BETH Tweddle admits she exceeded her own expectations by striking gold at the World Gymnastics Championships in Rotterdam.

The 25-year-old from Bunbury was victorious on the asymmetric bars at the Ahoy Arena on Saturday, capitalising after her two main rivals – China’s Olympic champion He Kexin and compatriot Huang Qiushuang – fell during their routines.

“I wasn’t going there for the title. I was just going for a medal, so I’m made up,” Beth told The Chronicle.

The former Chester Queen’s School pupil, who now has three world gold medals in her collection, added: “The Chinese girl was Olympic champion and world champion so it was hers to lose.

“I just heard them hit the floor, I thought ‘oh my gosh’, and I knew I had beaten the other girl in the team final.

“I just tried not to get excited, I told myself ‘you have to put it behind you to take that medal’.”

With a golden opportunity to jump from third place to first, Beth held her nerve, reined in her routine and put in a rock-solid performance.

Even without her adding an extra twirl in her dismount, judges still awarded her a score of 15.733, enough to put the Chester girl ahead of Russia’s world champion Aliya Mustafina.

The victory proved that Beth, a member of the City of Liverpool Gymnastics Club, is still a world-class star, despite being older than almost all of her rivals.
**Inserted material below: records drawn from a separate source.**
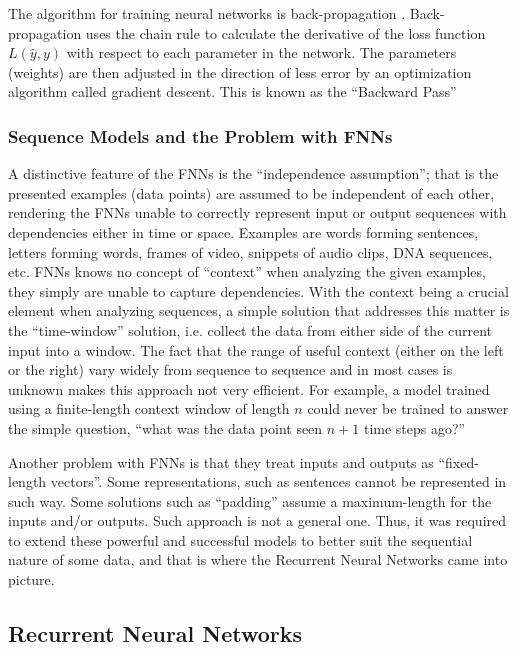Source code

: The algorithm for training neural networks is back-propagation \cite{rumelhart1985learning}. Back-propagation uses the chain rule to calculate the derivative of the loss function $L(\widehat{y}, y)$ with respect to each parameter in the network. The parameters (weights) are then adjusted in the direction of less error by an optimization algorithm called gradient descent. This is known as the \enquote{Backward Pass}

\subsubsection{Sequence Models and the Problem with \ac{FNN}s}
\label{bg:s2_sub1_subsub1}

A distinctive feature of the \ac{FNN}s is the \enquote{independence assumption}; that is the presented examples (data points) are assumed to be independent of each other, rendering the \ac{FNN}s unable to correctly represent input or output sequences with dependencies either in time or space. Examples are words forming sentences, letters forming words, frames of video, snippets of audio clips, DNA sequences, etc. \ac{FNN}s knows no concept of “context” when analyzing the given examples, they simply are unable to capture dependencies. With the context being a crucial element when analyzing sequences, a simple solution that addresses this matter is the \enquote{time-window} solution, i.e. collect the data from either side of the current input into a window. The fact that the range of useful context (either on the left or the right) vary widely from sequence to sequence and in most cases is unknown makes this approach not very efficient.
For example, a model trained using a finite-length context window of length $n$ could never be trained to answer the simple question, \enquote{what was the data point seen $n+\mathrm{1}$ time steps ago?}


Another problem with \ac{FNN}s is that they treat inputs and outputs as \enquote{fixed-length vectors}. Some representations, such as sentences cannot be represented in such way. Some  solutions such as \enquote{padding} assume a maximum-length for the inputs and/or outputs. Such approach is not a general one. 
Thus, it was required to extend these powerful and successful models to better suit the sequential nature of some data, and that is where the Recurrent Neural Networks came into picture.


\subsection{Recurrent Neural Networks} 
\label{bg:s2_sub2}

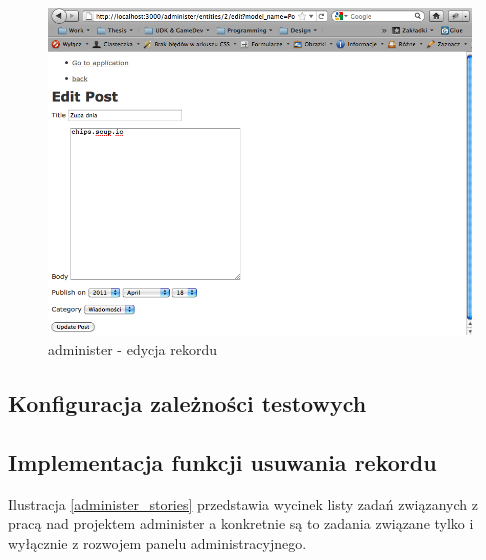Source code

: 	\begin{figure}[!h]
		\begin{center}
			\includegraphics[width=\linewidth]{images/administer_edit.png}
			\caption{administer - edycja rekordu}
			\label{administer_edit}
		\end{center}
	\end{figure}
  
  \subsection{Konfiguracja zależności testowych}
    
  \subsection{Implementacja funkcji usuwania rekordu}
    
    Ilustracja \ref{administer_stories}  przedstawia wycinek listy zadań związanych z pracą nad projektem administer a konkretnie są to zadania związane tylko i wyłącznie z rozwojem  panelu administracyjnego.
    
    \clearpage
    
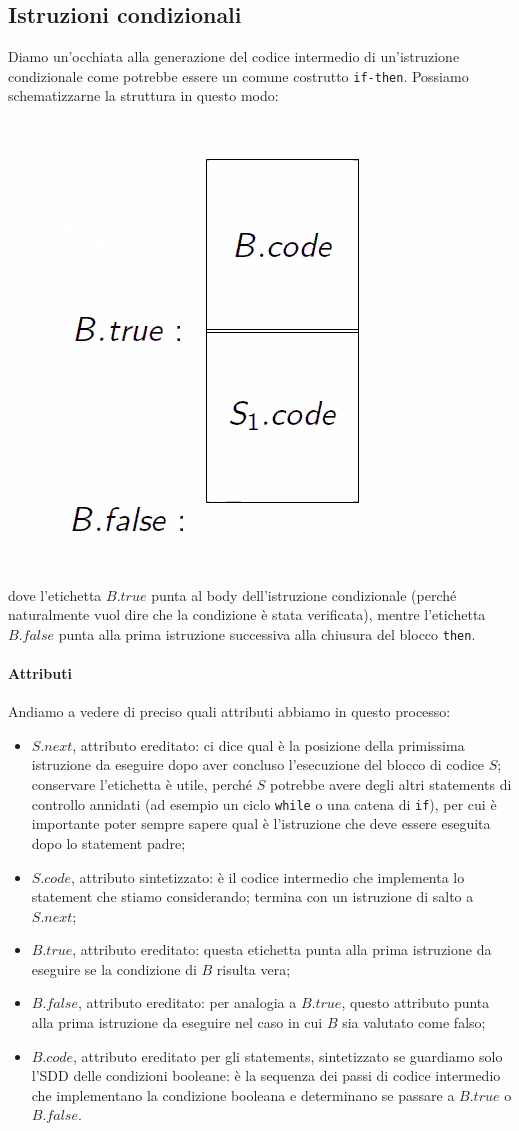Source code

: \documentclass[class=book, crop=false, oneside, 12pt]{standalone}
\begin{document}
\subsection{Istruzioni condizionali}
Diamo un'occhiata alla generazione del codice intermedio di un'istruzione condizionale come potrebbe essere un comune costrutto \texttt{if-then}. Possiamo schematizzarne la struttura in questo modo:
\begin{figure}[H]
    \centering
    \includegraphics[width=.3\textwidth]{if-then-abstract.png}
    \caption{}
    \label{}
\end{figure}
dove l'etichetta \(B.true\) punta al body dell'istruzione condizionale (perché naturalmente vuol dire che la condizione è stata verificata), mentre l'etichetta \(B.false\) punta alla prima istruzione successiva alla chiusura del blocco \texttt{then}.

\paragraph{Attributi}
Andiamo a vedere di preciso quali attributi abbiamo in questo processo:
\begin{itemize}
    \item \(S.next\), attributo ereditato: ci dice qual è la posizione della primissima istruzione da eseguire dopo aver concluso l'esecuzione del blocco di codice \(S\); conservare l'etichetta è utile, perché \(S\) potrebbe avere degli altri statements di controllo annidati (ad esempio un ciclo \texttt{while} o una catena di \texttt{if}), per cui è importante poter sempre sapere qual è l'istruzione che deve essere eseguita dopo lo statement padre;
    \item \(S.code\), attributo sintetizzato: è il codice intermedio che implementa lo statement che stiamo considerando; termina con un istruzione di salto a \(S.next\);
    \item \(B.true\), attributo ereditato: questa etichetta punta alla prima istruzione da eseguire se la condizione di \(B\) risulta vera;
    \item \(B.false\), attributo ereditato: per analogia a \(B.true\), questo attributo punta alla prima istruzione da eseguire nel caso in cui \(B\) sia valutato come falso;
    \item \(B.code\), attributo ereditato per gli statements, sintetizzato se guardiamo solo l'SDD delle condizioni booleane: è la sequenza dei passi di codice intermedio che implementano la condizione booleana e determinano se passare a \(B.true\) o \(B.false\).
\end{itemize}
\end{document}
The only gymnast on the world circuit who is older than her is 35-year-old Oksana Chusovitina.

“A lot of people have said about my age, but they have said it for the past two or three years,” said Beth, who will be 27 by the time the 2012 London Olympics come around.

“It depends on the individual. Some it works for, some it doesn’t.”

Beth, who won her first world gold on the bars in 2006 and was world champion on the floor in London last year, is Britain’s greatest ever gymnast and plans to become a physiotherapist once she retires from the sport.